The catchphrase "x is the new y" falls apart when discussing things which aren't hot trends.
"Compacta is the new..." only makes sense if Compacta is massively popular, which it isn't.
This thread's title caught my eye and resonated clearly instantly because I'm not a typographer, but a signmaker. In the display arena of everything including posters, propaganda, signs, newspaper & magazine ads and even postage stamps blackletter is easily interchangeable with Compacta because the attitude of both is much the same. They both express a mix of no-nonsense modernism and traditional discipline bordering on brutalism.
Don’t you know the golden rule of hipsters? If it’s stupid, and no one else is doing it, it’s the next cool thing. Ergo, duct-taping sandwiches to your face is the new black(letter). Duh.
Mefinks another rule needs exposure: It's cool if I say it's cool.
Right on, dude. So: am I cool, or not? I busted up a black ops mind-control ring last week by spending eight days in solitary confinement, then staging a hunger strike…which means that I now have some street creds as a working-class hero (thank you, John Lennon), but I'm still not sure how that ranks, Ryan-wise, on the Cool-o-meter…
Ask the Monks of Cool. It's their rule.
To which the Monks of Cool inimitably say 'mimi numinum nivium minimi munium nimium vini muniminum imminui vivi minimum volunt'. Now try reading that in textura.
Ok, so is there a term for what I thought I was talking about? :)
High tight and bold scribal hands?
Ah, a sirius question, even if I have no good answer.
maybe this can be today's blackletterhttp://vimeo.com/18385978
@etachen:maybe this can be today's blackletter
While Adso is an interesting contemporary blackletter, there is a world of difference between that and something that can be called "today's blackletter".
The latter may not be typographically related to blackletter at all; "today's blackletter" is something that fulfills the function today that blackletter fulfilled yesterday.
Which means that "today's blackletter" varies depending on the value of yesterday that you use.
For the most distant value of yesterday, when blackletter was the generally used style of type, roman is today's blackletter.
For a more recent value, when blackletter was the more archaic style of type, still often used, in nearly all the Latin alphabet area, I would tend to say that Scotch Roman is, if not today's blackletter, the blackletter of the early twentieth century - after Caslon and Baskerville had been revived.

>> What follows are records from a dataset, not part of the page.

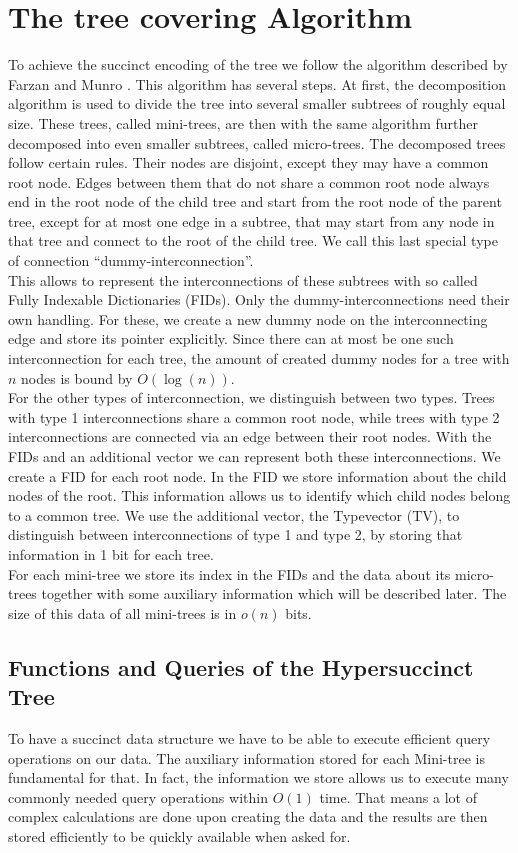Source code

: \documentclass{article}
\begin{document}
\section{The tree covering Algorithm}
To achieve the succinct encoding of the tree we follow the algorithm described by Farzan and Munro \cite{farzanMunro}. This algorithm has several steps. At first, the decomposition algorithm is used to divide the tree into several smaller subtrees of roughly equal size. These trees, called mini-trees, are then with the same algorithm further decomposed into even smaller subtrees, called micro-trees. The decomposed trees follow certain rules. Their nodes are disjoint, except they may have a common root node. Edges between them that do not share a common root node always end in the root node of the child tree and start from the root node of the parent tree, except for at most one edge in a subtree, that may start from any node in that tree and connect to the root of the child tree. We call this last special type of connection “dummy-interconnection”.\\
This allows to represent the interconnections of these subtrees with so called Fully Indexable Dictionaries (FIDs). Only the dummy-interconnections need their own handling. For these, we create a new dummy node on the interconnecting edge and store its pointer explicitly. Since there can at most be one such interconnection for each tree, the amount of created dummy nodes for a tree with $n$ nodes is bound by $O(\log (n))$.\\
For the other types of interconnection, we distinguish between two types. Trees with type 1 interconnections share a common root node, while trees with type 2 interconnections are connected via an edge between their root nodes. With the FIDs and an additional vector we can represent both these interconnections. We create a FID for each root node. In the FID we store information about the child nodes of the root. This information allows us to identify which child nodes belong to a common tree. We use the additional vector, the Typevector (TV), to distinguish between interconnections of type 1 and type 2, by storing that information in 1 bit for each tree.\\
For each mini-tree we store its index in the FIDs and the data about its micro-trees together with some auxiliary information which will be described later. The size of this data of all mini-trees is in $o(n)$ bits.

\subsection{Functions and Queries of the Hypersuccinct Tree}
To have a succinct data structure we have to be able to execute efficient query operations on our data. The auxiliary information stored for each Mini-tree is fundamental for that. In fact, the information we store allows us to execute many commonly needed query operations within $O(1)$ time. That means a lot of complex calculations are done upon creating the data and the results are then stored efficiently to be quickly available when asked for. \\
\end{document}
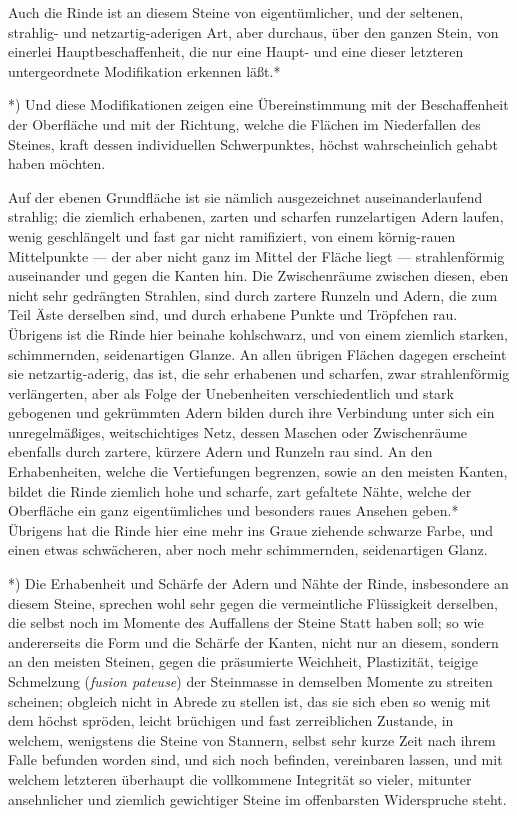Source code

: \documentclass[a4paper, 11pt, oneside, german]{article}
\begin{document}
Auch die Rinde ist an diesem Steine von eigentümlicher, und der seltenen, strahlig- und netzartig-aderigen Art, aber durchaus, über den ganzen Stein, von einerlei Hauptbeschaffenheit, die nur eine Haupt- und eine dieser letzteren untergeordnete Modifikation erkennen läßt.*

*) Und diese Modifikationen zeigen eine Übereinstimmung mit der Beschaffenheit der Oberfläche und mit der Richtung, welche die Flächen im Niederfallen des Steines, kraft dessen individuellen Schwerpunktes, höchst wahrscheinlich gehabt haben möchten.

Auf der ebenen Grundfläche ist sie nämlich ausgezeichnet auseinanderlaufend strahlig; die ziemlich erhabenen, zarten und scharfen runzelartigen Adern laufen, wenig geschlängelt und fast gar nicht ramifiziert, von einem körnig-rauen Mittelpunkte --- der aber nicht ganz im Mittel der Fläche liegt --- strahlenförmig auseinander und gegen die Kanten hin. Die Zwischenräume zwischen diesen, eben nicht sehr gedrängten Strahlen, sind durch zartere Runzeln und Adern, die zum Teil Äste derselben sind, und durch erhabene Punkte und Tröpfchen rau. Übrigens ist die Rinde hier beinahe kohlschwarz, und von einem ziemlich starken, schimmernden, seidenartigen Glanze. An allen übrigen Flächen dagegen erscheint sie netzartig-aderig, das ist, die sehr erhabenen und scharfen, zwar strahlenförmig verlängerten, aber als Folge der Unebenheiten verschiedentlich und stark gebogenen und gekrümmten Adern bilden durch ihre Verbindung unter sich ein unregelmäßiges, weitschichtiges Netz, dessen Maschen oder Zwischenräume ebenfalls durch zartere, kürzere Adern und Runzeln rau sind. An den Erhabenheiten, welche die Vertiefungen begrenzen, sowie an den meisten Kanten, bildet die Rinde ziemlich hohe und scharfe, zart gefaltete Nähte, welche der Oberfläche ein ganz eigentümliches und besonders raues Ansehen geben.* Übrigens hat die Rinde hier eine mehr ins Graue ziehende schwarze Farbe, und einen etwas schwächeren, aber noch mehr schimmernden, seidenartigen Glanz.

*) Die Erhabenheit und Schärfe der Adern und Nähte der Rinde, insbesondere an diesem Steine, sprechen wohl sehr gegen die vermeintliche Flüssigkeit derselben, die selbst noch im Momente des Auffallens der Steine Statt haben soll; so wie andererseits die Form und die Schärfe der Kanten, nicht nur an diesem, sondern an den meisten Steinen, gegen die präsumierte Weichheit, Plastizität, teigige Schmelzung (\emph{fusion pateuse}) der Steinmasse in demselben Momente zu streiten scheinen; obgleich nicht in Abrede zu stellen ist, das sie sich eben so wenig mit dem höchst spröden, leicht brüchigen und fast zerreiblichen Zustande, in welchem, wenigstens die Steine von Stannern, selbst sehr kurze Zeit nach ihrem Falle befunden worden sind, und sich noch befinden, vereinbaren lassen, und mit welchem letzteren überhaupt die vollkommene Integrität so vieler, mitunter ansehnlicher und ziemlich gewichtiger Steine im offenbarsten Widerspruche steht.
\end{document}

For a still more recent value of yesterday, when blackletter in the form of Fraktur was the distinctive typeface of Germany, today's blackletter might be Univers or Helvetica or Aldus (Palatina Book, in effect).
These examples, two of which I had already mentioned in this thread, show why I reject the idea of Compacta getting the title... if one thinks of the use of blackletter as a display font used for its boldness, then one might go with Clarendon or Bodoni (not really a valid choice, as it was used together with blackletter, but for a different display function, in newspapers)... the use of Compacta for this function doesn't seem to me to have any parallels to the limited use of blackletter for that purpose.
EDIT: But given the idea that Compacta is being used as an almost-unreadably narrow face, replacing blackletter for that purpose, only the lack of lowercase when it is also used for that purpose stands between French Clarendon and the designation of "today's blackletter"!
Ah: Playbill is perhaps "today's blackletter" in that sense!
Etah, Adso* is a great find! And has a Rotalic** too boot, pretty early on in fact...
John, good analysis.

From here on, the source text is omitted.